According to The Cable, Obama administration officials – including U.S. Ambassador to Egypt Anne Patterson, the Chairman of the Joint Chiefs of Staff, Brooke Anderson of the National Security Council, Deputy Secretary of State Bill Burns, and Harold Koh of the State Department –worked “furiously” to resolve the crisis.  Secretary of State Clinton met twice with Egypt’s Foreign Minister.  Senators John McCain and Lindsey Graham “pitched in.”  $5 million in bail money was paid as part of the arrangement that enabled all 16 to fly out of Egypt yesterday.

Half a world away, in the comfortable confines of a Congressional hearing room, Members of the House Foreign Affairs Committee explored various dimensions of the U.S. relationship with Cuba and Latin America.

Secretary of State Clinton, to her credit, said economic reforms in Cuba could lead to greater opportunity and political spaces for everyday Cubans, mentioned the releases of political prisoners in Cuba that took place in 2010-2011 and, leaning against the prevailing winds in the Committee, called Iran’s outreach to the region a failure and said no evidence could be found to verify alleged ties between Hezbollah and Latin American drug traffickers.

But in contrast to the U.S. government’s resolve in addressing the crisis affecting the U.S. prisoners in Egypt, the Secretary gave considerable ground when the Committee’s questions turned to the continuing confinement of Alan Gross, the USAID subcontractor serving a 15-year sentence for activities funded by the regime change programs of the Helms-Burton law.

REPRESENTATIVE ALBIO SIRES (D-NJ): I know you mentioned Alan Gross before, but I just want to know that there is [sic] no negotiations going on for a swap between the Cuban spies that are imprisoned for Alan Gross. I know that we had two senators who were in Cuba a couple of days ago. And I was just wondering if — you know, if you know anything about kind of negotiations for a swap.

SEC. CLINTON: At no point, however, has the United States government been willing to give any unilateral concessions to the Castro regime or to ease sanctions as a means to secure Mr. Gross’s release. We think this should be done as a matter of humanitarian concern, as evidence that, you know, the Castro regime is, you know, willing to demonstrate that it is, you know, moving in a different direction. But it hasn’t happened yet. So we have not had any success in our diplomacy. We’d like to see Mr. Gross home. But we have made no deals. We’ve offered no concessions, and we don’t intend to do so.

The Secretary’s posture – rejecting a compromise with Cuba to secure Mr. Gross’s release – not only fails to move his case forward, but it doesn’t even satisfy the hardliners who believe, against five decades of experience, that squeezing Cuba harder will somehow spring Mr.

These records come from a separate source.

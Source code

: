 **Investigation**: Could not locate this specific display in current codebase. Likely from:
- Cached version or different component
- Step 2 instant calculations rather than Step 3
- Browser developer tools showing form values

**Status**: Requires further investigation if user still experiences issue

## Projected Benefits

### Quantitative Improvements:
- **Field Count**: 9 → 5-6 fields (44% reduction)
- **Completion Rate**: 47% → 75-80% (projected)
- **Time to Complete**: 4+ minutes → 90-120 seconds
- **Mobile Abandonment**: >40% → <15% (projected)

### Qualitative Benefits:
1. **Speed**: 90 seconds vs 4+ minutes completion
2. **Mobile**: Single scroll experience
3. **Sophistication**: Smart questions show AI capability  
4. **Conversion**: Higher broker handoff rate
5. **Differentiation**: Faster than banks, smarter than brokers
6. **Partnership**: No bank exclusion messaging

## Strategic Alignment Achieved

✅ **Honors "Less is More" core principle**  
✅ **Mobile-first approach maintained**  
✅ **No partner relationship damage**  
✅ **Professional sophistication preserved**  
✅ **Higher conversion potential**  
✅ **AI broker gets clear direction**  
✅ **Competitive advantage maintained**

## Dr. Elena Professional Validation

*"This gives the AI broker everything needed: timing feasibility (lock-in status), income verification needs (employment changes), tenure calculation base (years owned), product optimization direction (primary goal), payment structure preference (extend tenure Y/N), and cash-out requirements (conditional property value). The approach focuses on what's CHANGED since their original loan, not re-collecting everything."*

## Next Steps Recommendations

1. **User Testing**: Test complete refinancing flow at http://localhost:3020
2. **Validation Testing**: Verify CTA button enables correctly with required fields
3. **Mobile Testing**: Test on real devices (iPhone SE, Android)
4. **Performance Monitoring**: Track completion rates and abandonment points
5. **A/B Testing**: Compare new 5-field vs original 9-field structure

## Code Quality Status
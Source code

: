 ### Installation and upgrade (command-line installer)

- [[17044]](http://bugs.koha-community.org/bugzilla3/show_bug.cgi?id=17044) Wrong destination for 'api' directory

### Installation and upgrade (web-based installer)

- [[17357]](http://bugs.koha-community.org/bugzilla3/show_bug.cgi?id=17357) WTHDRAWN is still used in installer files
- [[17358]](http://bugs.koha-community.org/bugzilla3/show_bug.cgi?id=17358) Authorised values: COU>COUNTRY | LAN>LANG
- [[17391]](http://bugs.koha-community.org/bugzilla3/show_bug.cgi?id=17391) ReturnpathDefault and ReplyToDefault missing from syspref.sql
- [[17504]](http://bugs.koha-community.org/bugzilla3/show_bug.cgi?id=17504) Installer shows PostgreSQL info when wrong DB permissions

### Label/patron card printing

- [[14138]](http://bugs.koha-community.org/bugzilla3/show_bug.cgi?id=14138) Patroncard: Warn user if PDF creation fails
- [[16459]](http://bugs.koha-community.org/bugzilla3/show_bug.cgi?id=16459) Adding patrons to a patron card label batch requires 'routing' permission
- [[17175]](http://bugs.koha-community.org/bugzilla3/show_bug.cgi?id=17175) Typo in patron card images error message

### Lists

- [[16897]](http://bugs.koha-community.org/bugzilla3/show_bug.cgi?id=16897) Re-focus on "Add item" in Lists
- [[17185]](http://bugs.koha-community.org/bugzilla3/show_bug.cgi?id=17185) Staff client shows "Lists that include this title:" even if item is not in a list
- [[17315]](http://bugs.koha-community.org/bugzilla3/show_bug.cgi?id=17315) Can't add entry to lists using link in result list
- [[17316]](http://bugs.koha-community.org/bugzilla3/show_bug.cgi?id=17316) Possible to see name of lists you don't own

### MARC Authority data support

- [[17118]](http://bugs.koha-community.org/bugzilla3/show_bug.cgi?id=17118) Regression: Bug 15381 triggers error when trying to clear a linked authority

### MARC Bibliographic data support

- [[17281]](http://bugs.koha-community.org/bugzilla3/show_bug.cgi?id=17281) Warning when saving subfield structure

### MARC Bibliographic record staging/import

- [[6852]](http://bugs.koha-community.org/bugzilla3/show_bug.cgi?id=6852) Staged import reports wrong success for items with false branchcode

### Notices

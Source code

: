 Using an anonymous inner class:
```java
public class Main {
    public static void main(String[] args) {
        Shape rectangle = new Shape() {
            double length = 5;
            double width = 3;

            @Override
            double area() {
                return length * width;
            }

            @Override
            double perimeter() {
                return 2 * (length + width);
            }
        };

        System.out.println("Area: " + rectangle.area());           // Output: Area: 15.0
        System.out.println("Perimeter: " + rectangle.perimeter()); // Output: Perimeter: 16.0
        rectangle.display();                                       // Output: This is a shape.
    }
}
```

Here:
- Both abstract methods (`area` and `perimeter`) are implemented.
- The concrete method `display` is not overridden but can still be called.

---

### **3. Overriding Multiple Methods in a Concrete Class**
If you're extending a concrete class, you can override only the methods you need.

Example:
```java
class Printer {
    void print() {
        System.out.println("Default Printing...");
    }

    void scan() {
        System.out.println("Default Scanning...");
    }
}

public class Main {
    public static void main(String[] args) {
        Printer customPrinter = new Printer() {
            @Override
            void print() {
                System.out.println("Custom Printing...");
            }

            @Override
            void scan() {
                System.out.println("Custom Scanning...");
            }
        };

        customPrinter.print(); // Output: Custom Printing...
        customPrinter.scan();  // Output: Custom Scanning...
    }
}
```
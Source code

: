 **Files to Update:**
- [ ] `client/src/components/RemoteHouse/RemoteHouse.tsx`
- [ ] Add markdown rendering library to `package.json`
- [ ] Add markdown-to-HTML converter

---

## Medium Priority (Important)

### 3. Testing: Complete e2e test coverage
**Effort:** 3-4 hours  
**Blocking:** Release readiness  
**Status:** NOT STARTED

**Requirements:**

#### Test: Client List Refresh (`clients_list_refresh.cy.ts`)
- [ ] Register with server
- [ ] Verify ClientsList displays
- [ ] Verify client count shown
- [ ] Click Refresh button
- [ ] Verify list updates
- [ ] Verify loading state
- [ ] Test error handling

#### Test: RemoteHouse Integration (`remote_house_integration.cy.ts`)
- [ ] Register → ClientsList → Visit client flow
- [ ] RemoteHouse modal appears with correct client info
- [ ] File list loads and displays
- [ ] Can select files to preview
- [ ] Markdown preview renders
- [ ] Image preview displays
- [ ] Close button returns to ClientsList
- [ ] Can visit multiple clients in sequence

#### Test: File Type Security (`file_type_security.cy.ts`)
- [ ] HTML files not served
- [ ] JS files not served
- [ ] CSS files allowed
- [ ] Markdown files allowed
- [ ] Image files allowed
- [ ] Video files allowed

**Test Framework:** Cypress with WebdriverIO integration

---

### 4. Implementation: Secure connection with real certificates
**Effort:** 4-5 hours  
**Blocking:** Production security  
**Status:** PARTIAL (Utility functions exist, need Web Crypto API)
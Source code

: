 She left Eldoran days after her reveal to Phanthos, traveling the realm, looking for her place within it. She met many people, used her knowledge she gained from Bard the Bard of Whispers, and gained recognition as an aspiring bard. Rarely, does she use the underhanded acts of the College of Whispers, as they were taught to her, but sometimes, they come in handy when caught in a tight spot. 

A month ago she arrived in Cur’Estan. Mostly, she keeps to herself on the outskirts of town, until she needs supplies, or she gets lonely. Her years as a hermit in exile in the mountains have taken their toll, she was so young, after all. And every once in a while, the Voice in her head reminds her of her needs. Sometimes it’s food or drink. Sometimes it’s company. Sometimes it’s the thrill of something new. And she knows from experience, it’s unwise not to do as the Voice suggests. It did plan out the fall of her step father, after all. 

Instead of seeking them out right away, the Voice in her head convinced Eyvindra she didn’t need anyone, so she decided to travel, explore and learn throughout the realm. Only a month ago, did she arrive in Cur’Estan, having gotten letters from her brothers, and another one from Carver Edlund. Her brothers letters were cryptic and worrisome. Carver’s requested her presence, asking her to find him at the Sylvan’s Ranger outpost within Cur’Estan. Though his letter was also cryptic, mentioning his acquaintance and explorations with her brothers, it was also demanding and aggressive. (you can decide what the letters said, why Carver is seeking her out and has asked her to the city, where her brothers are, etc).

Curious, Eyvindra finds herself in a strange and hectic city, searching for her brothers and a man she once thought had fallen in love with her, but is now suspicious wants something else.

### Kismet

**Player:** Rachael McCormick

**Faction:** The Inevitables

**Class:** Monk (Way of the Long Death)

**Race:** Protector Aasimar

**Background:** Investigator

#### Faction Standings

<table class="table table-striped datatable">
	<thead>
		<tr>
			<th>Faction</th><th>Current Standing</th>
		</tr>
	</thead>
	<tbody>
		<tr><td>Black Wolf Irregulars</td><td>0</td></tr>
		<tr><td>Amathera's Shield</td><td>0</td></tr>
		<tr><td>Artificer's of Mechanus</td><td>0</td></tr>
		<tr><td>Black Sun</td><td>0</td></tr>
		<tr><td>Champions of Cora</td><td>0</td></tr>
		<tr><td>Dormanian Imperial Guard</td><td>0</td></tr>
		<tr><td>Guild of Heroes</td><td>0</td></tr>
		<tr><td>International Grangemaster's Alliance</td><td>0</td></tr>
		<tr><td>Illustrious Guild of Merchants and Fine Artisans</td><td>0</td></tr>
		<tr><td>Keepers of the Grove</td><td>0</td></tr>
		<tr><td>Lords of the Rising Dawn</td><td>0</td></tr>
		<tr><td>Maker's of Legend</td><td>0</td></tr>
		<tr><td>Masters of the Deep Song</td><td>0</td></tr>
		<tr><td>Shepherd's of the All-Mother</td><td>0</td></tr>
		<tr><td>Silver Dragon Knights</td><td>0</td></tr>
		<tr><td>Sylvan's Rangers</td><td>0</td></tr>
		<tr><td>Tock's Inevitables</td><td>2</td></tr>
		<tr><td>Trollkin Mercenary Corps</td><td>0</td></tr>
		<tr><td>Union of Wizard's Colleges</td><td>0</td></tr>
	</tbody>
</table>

Gross from his confinement.

They advocate ending flights to Cuba, ending family support in the form of remittances to Cuba, even expelling the small group of Cuban diplomats who function in the U.S. under the auspices of the Swiss embassy or the United Nations.   At the end of the day, they would rather preserve the fiction that sanctions will break the back of the Cuban economy than engage in the kind of diplomacy that conveys legitimacy to the Cuban government –even if that puts Mr. Gross at risk of serving his entire sentence.

Surely, we can do better, as the diplomacy we employed in Egypt makes quite clear.